The system is complex and opaque, resulting in hundreds of migrant workers showing up at railway stations only to be pushed back by the authorities. In Mumbai, the police conducted a lathicharge on workers gathered outside the Bandra Terminus on Tuesday.

The other fallout is that many workers like Mohanty, unable to navigate the system and desperate to get back home, have ended up getting fleeced by agents.

A black market has sprung up on the back of workers’ misery.

This is inevitable when trains and state-run buses are in short supply, said Anindita Adhikari of the Stranded Workers’ Action Network, an informal collective of researchers and activists who are helping migrant workers get home.

“Given the high level of uncertainty of when work will open, daily wage workers, especially those who have no steady relationship with a contractor or company, feel its better to go home than to stay in the city where prices are higher,” she said.

Instead of helping them get back home with dignity, she said the government had created a system which offered no transparency on the availability of transport, ticket confirmations and wait times.

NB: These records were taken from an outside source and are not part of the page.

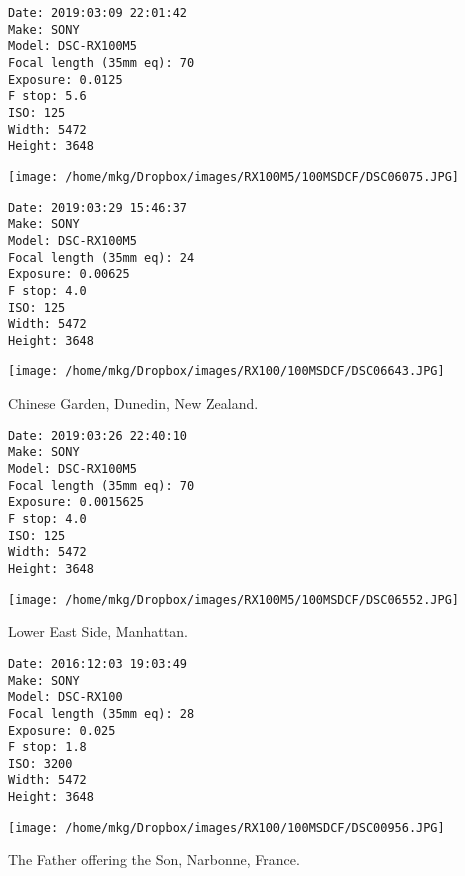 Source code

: \begin{lstlisting}
Date: 2019:03:09 22:01:42
Make: SONY
Model: DSC-RX100M5
Focal length (35mm eq): 70
Exposure: 0.0125
F stop: 5.6
ISO: 125
Width: 5472
Height: 3648

\end{lstlisting}

\clearpage
\texttt{[image: /home/mkg/Dropbox/images/RX100M5/100MSDCF/DSC06075.JPG]}

\clearpage

\noindent 

\begin{lstlisting}
Date: 2019:03:29 15:46:37
Make: SONY
Model: DSC-RX100M5
Focal length (35mm eq): 24
Exposure: 0.00625
F stop: 4.0
ISO: 125
Width: 5472
Height: 3648

\end{lstlisting}

\clearpage
\texttt{[image: /home/mkg/Dropbox/images/RX100/100MSDCF/DSC06643.JPG]}

\clearpage

\noindent Chinese Garden, Dunedin, New Zealand.

\begin{lstlisting}
Date: 2019:03:26 22:40:10
Make: SONY
Model: DSC-RX100M5
Focal length (35mm eq): 70
Exposure: 0.0015625
F stop: 4.0
ISO: 125
Width: 5472
Height: 3648

\end{lstlisting}

\clearpage
\texttt{[image: /home/mkg/Dropbox/images/RX100M5/100MSDCF/DSC06552.JPG]}

\clearpage

\noindent Lower East Side, Manhattan.

\begin{lstlisting}
Date: 2016:12:03 19:03:49
Make: SONY
Model: DSC-RX100
Focal length (35mm eq): 28
Exposure: 0.025
F stop: 1.8
ISO: 3200
Width: 5472
Height: 3648

\end{lstlisting}

\clearpage
\texttt{[image: /home/mkg/Dropbox/images/RX100/100MSDCF/DSC00956.JPG]}

\clearpage

\noindent The Father offering the Son, Narbonne, France.

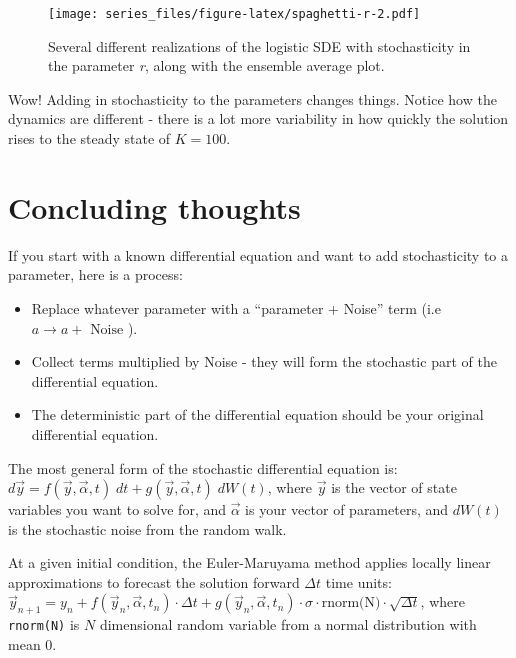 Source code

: \documentclass[
]{book}
\providecommand{\tightlist}{%
  \setlength{\itemsep}{0pt}\setlength{\parskip}{0pt}}
\theoremstyle{definition}
\theoremstyle{definition}
\theoremstyle{definition}
\theoremstyle{remark}
\begin{document}
\begin{figure}
\centering
\texttt{[image: series\_files/figure-latex/spaghetti-r-2.pdf]}
\caption{\label{fig:spaghetti-r-2}Several different realizations of the logistic SDE with stochasticity in the parameter \emph{r}, along with the ensemble average plot.}
\end{figure}

Wow! Adding in stochasticity to the parameters changes things. Notice how the dynamics are different - there is a lot more variability in how quickly the solution rises to the steady state of \(K=100\).

\hypertarget{concluding-thoughts-1}{%
\section{Concluding thoughts}\label{concluding-thoughts-1}}

If you start with a known differential equation and want to add stochasticity to a parameter, here is a process:

\begin{itemize}
\tightlist
\item
  Replace whatever parameter with a ``parameter + Noise'' term (i.e \(a \rightarrow a + \mbox{ Noise }\)).
\item
  Collect terms multiplied by Noise - they will form the stochastic part of the differential equation.
\item
  The deterministic part of the differential equation should be your original differential equation.
\end{itemize}

The most general form of the stochastic differential equation is: \(\displaystyle d\vec{y} = f(\vec{y},\vec{\alpha},t) \; dt + g(\vec{y},\vec{\alpha},t) \; dW(t)\), where \(\vec{y}\) is the vector of state variables you want to solve for, and \(\vec{\alpha}\) is your vector of parameters, and \(dW(t)\) is the stochastic noise from the random walk.

At a given initial condition, the Euler-Maruyama method applies locally linear approximations to forecast the solution forward \(\Delta t\) time units: \(\displaystyle \vec{y}_{n+1} = y_{n} + f(\vec{y}_{n},\vec{\alpha},t_{n}) \cdot \Delta t + g(\vec{y}_{n},\vec{\alpha},t_{n}) \cdot \sigma \cdot \mbox{rnorm(N)} \cdot \sqrt{\Delta t}\), where \texttt{rnorm(N)} is \(N\) dimensional random variable from a normal distribution with mean 0.

\newpage
\end{document}

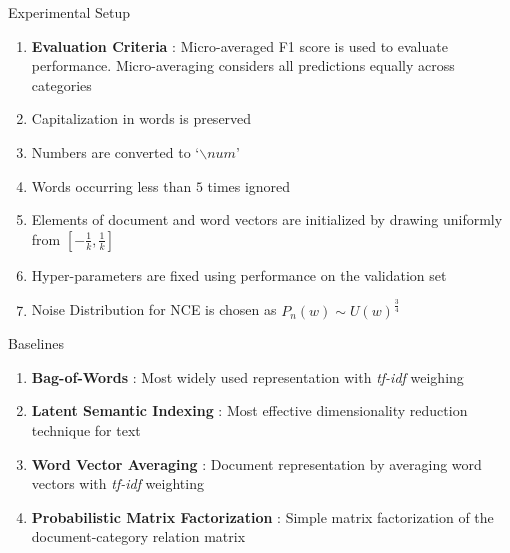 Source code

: \documentclass[10pt]{beamer}
\begin{document}
\begin{frame}{Experimental Setup}
\begin{enumerate}
	\vfill\item<1-> \textbf{Evaluation Criteria} : Micro-averaged F1 score is used to evaluate performance. Micro-averaging considers all predictions equally across categories
	\vfill\item<2-> Capitalization in words is preserved
	\vfill\item<3-> Numbers are converted to `$\backslash num$'
	\vfill\item<4-> Words occurring less than $5$ times ignored
	\vfill\item<5-> Elements of document and word vectors are initialized by drawing uniformly from $[-\frac{1}{k}, \frac{1}{k}]$ 
	\vfill\item<6-> Hyper-parameters are fixed using performance on the validation set
	\vfill\item<7-> Noise Distribution for NCE is chosen as $P_{n}(w) \sim U(w)^{\frac{3}{4}}$
\end{enumerate}
\end{frame}

\begin{frame}{Baselines}
\begin{enumerate}
	\vfill\item<1-> \textbf{Bag-of-Words} : Most widely used representation with \emph{tf-idf} weighing
	\vfill\item<2-> \textbf{Latent Semantic Indexing} : Most effective dimensionality reduction technique for text
	\vfill\item<3-> \textbf{Word Vector Averaging} : Document representation by averaging word vectors with \emph{tf-idf} weighting
	\vfill\item<4-> \textbf{Probabilistic Matrix Factorization} : Simple matrix factorization of the document-category relation matrix
\end{enumerate}
\end{frame}
\end{document}
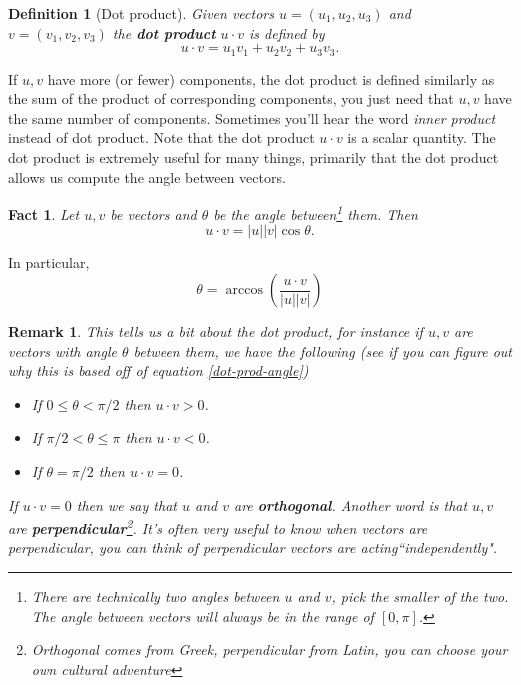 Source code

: \documentclass[12pt]{article}
\numberwithin{equation}{subsection}
\numberwithin{figure}{subsection}
\newtheorem{defn}[subsection]{Definition}
\newtheorem{fact}[subsection]{Fact}
\theoremstyle{note}
\newtheorem{remark}[subsection]{Remark}
\begin{document}
{\begin{defn}[Dot product] Given vectors $u=(u_1 ,u_2, u_3)$ and $v=(v_1,v_2,v_3)$ the \textbf{dot product} $u\cdot v$ is defined by \begin{equation} u\cdot v=u_1 v_1+u_2 v_2+u_3 v_3.\end{equation}
\end{defn}

If $u,v$ have more (or fewer) components, the dot product is defined similarly as the sum of the product of corresponding components, you just need that $u,v$ have the same number of components. Sometimes you'll hear the word \textit{inner product} instead of dot product. Note that the dot product $u\cdot v$ is a scalar quantity. The dot product is extremely useful for many things, primarily that the dot product allows us compute the angle between vectors. 

\begin{fact} Let $u,v$ be vectors and  $\theta$ be the angle between\footnote{There are technically two angles between $u$ and $v$, pick the smaller of the two. The angle between vectors will always be in the range of $[0,\pi]$.} them. Then \begin{equation}\label{dot-prod-angle} u\cdot v= |u| |v|\cos \theta.\end{equation}
\end{fact}

In particular, \[\theta=\arccos\left( \dfrac{u\cdot v}{|u||v|}\right)\]
\begin{remark} This tells us a bit about the dot product, for instance if $u,v$ are vectors with angle $\theta$ between them, we have the following (see if you can figure out why this is based off of equation \eqref{dot-prod-angle})
\begin{itemize}
	\item If $0\leq \theta< \pi/2$ then $u\cdot v>0$.
	\item If $\pi/2 < \theta \leq \pi$ then $u\cdot v<0$.
	\item If $\theta=\pi/2$ then $u\cdot v=0$.
\end{itemize}
If $u\cdot v=0$ then we say that $u$ and $v$ are \textbf{orthogonal}. Another word is that $u,v$ are \textbf{perpendicular}\footnote{Orthogonal comes from Greek, perpendicular from Latin, you can choose your own cultural adventure}. It's often very useful to know when vectors are perpendicular, you can think of perpendicular vectors are acting``independently".
\end{remark}

}
\end{document}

As a result, workers were losing money on tickets that never transpire.

Desperate for a ticket

On April 29, the Central government announced it would run Shramik Express trains to ferry migrant workers to their home states. The next day, Mohanty filled an online application with the Odisha government using his mobile phone. As confirmation that his application had been registered, he received a text message informing him that he would have to undergo a 14-day quarantine once he reaches the state.

But there was no further communication about when he could expect to travel back.

Growing restless, on May 1, Mohanty decided to join 15 other workers who were paying Rs 750 to a local resident, Dushmant, who claimed he could arrange train tickets for them within three to four days. Mohanty said that Dushmant was a friend’s brother-in-law.

More than two weeks later, there is no sign of the ticket. “I do not know what he has done with my money but whenever I call he says it will be done,” said Mohanty.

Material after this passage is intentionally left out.